Scientists are tracking and tagging false information that still circulates on social media, which is having a negative effect on vaccine uptake. They learned a lot about misinformation and disinformation during the US presidential election, and they are now shifting their focus to false claims about COVID-19 vaccines. For example, the Virality Project is expanding strategies to help inform social media platforms about ways to tackle vaccine disinformation.
To help lay individuals address the infodemic, UNICEF and the Yale Institute for Global Health have created a vaccine misinformation guide to respond to the false information circulating about the COVID-19 vaccines. The guide provides readers with information about preparing, listening, understanding, and engaging with information.

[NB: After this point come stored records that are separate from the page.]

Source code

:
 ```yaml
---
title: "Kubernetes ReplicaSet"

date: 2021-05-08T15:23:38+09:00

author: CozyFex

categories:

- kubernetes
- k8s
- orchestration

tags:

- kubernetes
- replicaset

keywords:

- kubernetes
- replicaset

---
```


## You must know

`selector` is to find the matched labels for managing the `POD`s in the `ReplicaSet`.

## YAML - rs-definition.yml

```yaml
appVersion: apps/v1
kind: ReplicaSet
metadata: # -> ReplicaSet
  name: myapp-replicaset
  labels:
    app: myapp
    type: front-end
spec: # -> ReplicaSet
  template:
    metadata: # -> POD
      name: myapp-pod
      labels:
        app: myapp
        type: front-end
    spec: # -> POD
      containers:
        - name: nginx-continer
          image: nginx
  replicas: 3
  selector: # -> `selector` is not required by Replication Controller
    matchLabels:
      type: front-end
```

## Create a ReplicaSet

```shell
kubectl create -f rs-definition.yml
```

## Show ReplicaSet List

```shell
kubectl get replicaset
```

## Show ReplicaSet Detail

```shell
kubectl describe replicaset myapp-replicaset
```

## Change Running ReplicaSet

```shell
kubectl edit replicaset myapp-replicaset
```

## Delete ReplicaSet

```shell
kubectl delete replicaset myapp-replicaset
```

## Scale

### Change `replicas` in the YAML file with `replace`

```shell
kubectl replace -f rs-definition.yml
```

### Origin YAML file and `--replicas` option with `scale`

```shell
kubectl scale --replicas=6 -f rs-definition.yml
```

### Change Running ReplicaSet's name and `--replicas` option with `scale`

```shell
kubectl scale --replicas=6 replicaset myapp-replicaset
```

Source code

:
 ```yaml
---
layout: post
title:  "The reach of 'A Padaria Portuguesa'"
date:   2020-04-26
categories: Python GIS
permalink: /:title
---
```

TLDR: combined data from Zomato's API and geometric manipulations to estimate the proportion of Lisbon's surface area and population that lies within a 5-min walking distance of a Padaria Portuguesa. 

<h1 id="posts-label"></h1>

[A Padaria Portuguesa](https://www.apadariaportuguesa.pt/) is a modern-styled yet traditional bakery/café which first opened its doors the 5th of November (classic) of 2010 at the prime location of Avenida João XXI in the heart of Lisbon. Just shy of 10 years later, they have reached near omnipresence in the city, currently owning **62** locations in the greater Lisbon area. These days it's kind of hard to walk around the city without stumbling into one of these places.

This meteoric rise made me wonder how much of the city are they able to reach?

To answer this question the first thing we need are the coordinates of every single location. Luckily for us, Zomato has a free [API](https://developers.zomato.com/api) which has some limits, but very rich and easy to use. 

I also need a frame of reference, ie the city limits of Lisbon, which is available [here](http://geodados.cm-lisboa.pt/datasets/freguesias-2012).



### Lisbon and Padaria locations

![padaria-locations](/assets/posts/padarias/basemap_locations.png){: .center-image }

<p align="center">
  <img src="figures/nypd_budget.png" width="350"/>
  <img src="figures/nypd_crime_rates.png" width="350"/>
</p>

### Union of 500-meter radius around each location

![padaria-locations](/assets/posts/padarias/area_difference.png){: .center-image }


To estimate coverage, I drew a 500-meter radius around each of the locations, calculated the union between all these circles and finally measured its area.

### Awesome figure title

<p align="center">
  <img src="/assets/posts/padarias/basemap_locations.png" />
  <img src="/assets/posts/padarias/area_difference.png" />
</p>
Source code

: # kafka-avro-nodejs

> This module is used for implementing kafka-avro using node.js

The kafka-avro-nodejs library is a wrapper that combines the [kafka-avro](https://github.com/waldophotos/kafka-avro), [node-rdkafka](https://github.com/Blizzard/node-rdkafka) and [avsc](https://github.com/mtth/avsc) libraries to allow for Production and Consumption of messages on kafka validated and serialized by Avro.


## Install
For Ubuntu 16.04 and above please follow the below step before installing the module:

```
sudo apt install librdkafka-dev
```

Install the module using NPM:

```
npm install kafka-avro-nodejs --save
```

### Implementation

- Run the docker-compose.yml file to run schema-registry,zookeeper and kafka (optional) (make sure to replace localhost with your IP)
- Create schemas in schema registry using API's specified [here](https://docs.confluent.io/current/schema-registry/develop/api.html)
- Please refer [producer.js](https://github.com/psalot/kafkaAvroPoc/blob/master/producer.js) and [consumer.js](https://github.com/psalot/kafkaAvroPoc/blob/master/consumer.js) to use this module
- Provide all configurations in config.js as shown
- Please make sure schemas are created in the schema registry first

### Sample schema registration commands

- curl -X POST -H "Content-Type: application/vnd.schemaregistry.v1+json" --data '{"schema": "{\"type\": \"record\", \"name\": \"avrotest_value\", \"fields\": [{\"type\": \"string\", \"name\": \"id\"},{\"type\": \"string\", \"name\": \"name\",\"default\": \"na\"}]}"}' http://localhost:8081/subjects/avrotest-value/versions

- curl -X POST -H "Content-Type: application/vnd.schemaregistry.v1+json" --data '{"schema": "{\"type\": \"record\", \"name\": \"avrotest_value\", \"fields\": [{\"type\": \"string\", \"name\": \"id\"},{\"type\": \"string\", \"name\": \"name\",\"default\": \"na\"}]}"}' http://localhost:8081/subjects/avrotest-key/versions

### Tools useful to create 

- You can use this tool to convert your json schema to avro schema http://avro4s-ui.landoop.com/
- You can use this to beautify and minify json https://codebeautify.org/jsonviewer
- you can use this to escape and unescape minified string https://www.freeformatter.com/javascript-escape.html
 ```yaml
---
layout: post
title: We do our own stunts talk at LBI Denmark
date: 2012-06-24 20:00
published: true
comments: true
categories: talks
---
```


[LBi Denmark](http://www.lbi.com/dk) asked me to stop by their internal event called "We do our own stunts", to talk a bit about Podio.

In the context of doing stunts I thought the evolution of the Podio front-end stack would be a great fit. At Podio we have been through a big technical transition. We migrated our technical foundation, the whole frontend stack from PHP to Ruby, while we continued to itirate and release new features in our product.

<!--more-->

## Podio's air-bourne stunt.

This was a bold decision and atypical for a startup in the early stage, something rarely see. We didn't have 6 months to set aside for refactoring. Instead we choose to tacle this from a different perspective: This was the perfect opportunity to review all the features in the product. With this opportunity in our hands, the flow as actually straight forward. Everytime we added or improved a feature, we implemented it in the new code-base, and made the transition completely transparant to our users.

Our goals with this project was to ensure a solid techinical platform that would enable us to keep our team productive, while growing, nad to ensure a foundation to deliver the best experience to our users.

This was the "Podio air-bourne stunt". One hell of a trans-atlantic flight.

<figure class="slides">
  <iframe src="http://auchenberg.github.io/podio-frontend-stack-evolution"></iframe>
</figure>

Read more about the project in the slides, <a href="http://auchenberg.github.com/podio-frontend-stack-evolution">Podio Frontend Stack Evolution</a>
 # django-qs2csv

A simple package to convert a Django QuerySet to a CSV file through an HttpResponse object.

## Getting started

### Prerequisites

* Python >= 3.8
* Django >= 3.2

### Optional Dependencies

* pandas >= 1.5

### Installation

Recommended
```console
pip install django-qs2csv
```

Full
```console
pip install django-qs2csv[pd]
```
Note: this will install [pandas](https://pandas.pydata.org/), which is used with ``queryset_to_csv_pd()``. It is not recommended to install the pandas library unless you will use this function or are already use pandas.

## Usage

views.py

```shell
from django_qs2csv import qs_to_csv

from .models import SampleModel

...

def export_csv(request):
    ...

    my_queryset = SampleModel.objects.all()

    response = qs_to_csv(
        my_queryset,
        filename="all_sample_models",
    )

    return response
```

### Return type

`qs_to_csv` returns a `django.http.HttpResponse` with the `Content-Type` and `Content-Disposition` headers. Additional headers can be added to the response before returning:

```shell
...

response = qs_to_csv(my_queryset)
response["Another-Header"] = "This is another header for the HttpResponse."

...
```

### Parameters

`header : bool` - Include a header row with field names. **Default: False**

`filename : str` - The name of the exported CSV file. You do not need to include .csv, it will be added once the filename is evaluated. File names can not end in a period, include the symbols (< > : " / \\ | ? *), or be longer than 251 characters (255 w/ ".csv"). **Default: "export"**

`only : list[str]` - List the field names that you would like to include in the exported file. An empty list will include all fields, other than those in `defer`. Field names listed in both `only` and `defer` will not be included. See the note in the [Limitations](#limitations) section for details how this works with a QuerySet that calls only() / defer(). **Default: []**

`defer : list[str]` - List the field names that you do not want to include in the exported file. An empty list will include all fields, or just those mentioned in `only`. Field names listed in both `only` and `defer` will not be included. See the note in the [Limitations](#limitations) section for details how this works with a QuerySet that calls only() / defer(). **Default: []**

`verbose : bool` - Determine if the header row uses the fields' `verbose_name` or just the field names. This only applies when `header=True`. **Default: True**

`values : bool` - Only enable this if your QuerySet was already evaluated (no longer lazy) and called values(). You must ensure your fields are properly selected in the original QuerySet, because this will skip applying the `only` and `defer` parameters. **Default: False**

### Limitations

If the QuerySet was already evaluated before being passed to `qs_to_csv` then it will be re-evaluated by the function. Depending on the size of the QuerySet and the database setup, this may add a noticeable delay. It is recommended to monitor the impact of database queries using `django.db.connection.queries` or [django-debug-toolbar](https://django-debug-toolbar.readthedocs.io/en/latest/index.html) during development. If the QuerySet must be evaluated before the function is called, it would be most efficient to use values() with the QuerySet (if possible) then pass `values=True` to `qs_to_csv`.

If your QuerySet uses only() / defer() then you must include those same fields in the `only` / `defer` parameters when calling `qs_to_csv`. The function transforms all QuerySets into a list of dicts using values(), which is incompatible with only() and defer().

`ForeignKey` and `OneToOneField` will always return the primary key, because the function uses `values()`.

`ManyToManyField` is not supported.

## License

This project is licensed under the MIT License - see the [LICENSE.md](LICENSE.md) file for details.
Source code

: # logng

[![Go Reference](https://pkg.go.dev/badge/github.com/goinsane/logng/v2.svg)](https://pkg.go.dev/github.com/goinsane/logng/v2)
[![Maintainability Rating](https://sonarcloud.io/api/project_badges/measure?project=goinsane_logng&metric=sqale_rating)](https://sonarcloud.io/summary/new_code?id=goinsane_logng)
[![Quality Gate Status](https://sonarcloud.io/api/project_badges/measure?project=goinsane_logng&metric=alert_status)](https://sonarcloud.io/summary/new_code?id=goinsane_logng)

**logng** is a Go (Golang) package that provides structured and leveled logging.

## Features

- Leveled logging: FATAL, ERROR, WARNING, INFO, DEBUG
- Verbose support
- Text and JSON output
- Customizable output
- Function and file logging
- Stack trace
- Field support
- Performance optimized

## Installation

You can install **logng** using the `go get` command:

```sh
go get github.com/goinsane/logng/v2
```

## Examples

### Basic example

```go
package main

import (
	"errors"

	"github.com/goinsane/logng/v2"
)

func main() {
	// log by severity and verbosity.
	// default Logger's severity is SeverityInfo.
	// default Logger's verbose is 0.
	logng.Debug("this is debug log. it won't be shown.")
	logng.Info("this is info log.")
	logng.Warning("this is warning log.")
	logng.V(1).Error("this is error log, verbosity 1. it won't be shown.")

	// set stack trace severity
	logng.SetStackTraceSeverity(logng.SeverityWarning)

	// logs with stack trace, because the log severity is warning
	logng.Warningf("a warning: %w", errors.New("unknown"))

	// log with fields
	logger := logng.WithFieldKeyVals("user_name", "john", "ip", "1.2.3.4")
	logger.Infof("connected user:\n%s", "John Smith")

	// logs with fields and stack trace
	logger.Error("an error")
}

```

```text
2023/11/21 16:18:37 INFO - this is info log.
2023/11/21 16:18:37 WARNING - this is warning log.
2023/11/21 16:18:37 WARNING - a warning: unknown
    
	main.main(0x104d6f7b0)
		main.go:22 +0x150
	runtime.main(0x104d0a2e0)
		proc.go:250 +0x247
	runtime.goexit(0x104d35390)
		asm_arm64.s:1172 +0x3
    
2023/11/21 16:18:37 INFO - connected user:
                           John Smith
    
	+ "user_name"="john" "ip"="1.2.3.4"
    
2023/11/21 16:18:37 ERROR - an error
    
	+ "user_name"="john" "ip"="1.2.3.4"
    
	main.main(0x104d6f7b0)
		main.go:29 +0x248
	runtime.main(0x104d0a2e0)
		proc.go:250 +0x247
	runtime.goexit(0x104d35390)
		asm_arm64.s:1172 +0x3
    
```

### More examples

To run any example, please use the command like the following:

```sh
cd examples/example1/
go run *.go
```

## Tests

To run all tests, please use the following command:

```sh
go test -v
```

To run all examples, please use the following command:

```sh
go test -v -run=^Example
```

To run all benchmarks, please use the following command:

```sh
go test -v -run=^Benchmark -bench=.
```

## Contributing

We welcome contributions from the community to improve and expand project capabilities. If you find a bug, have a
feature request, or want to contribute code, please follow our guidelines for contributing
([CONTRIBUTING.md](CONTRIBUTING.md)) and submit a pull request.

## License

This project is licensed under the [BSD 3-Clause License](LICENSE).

In this mixed methods study of COVID-19 social media messages, researchers found that most of the anti-vaccine rhetoric was influenced by political and nonmedical users. With less than 10% of messages coming from the medical community, the researchers argued that the lack of health care provider connectivity in addressing COVID-19 information is leading to a public health threat. This non-action by health care providers has led to what the researchers term “health care provider social media hesitancy.” They offer multilevel strategies for encouraging the medical community to engage in social media to provide pro-vaccine and scientific information and to combat the threat of vaccine misinformation and hesitancy. But before providers engage in this type of communication, it is important to recognize and address the vaccine hesitancy that exists among health care workers. This scoping review found that health care providers are vital to reducing the burden of the pandemic by modeling prevention behaviors and vaccinating others, but communication and education strategies must first target hesitant health care workers so that their work can positively influence the public.
Encouraging health care providers to actively engage with the public is important as health authorities are considered the most trusted sources of health information, which leads to a greater likelihood of vaccination. This study determined that information frames focusing on individual risk, highlighting concern for COVID-19, and targeting increasing trust in health professionals to be most effective at persuading people to engage in public health measures.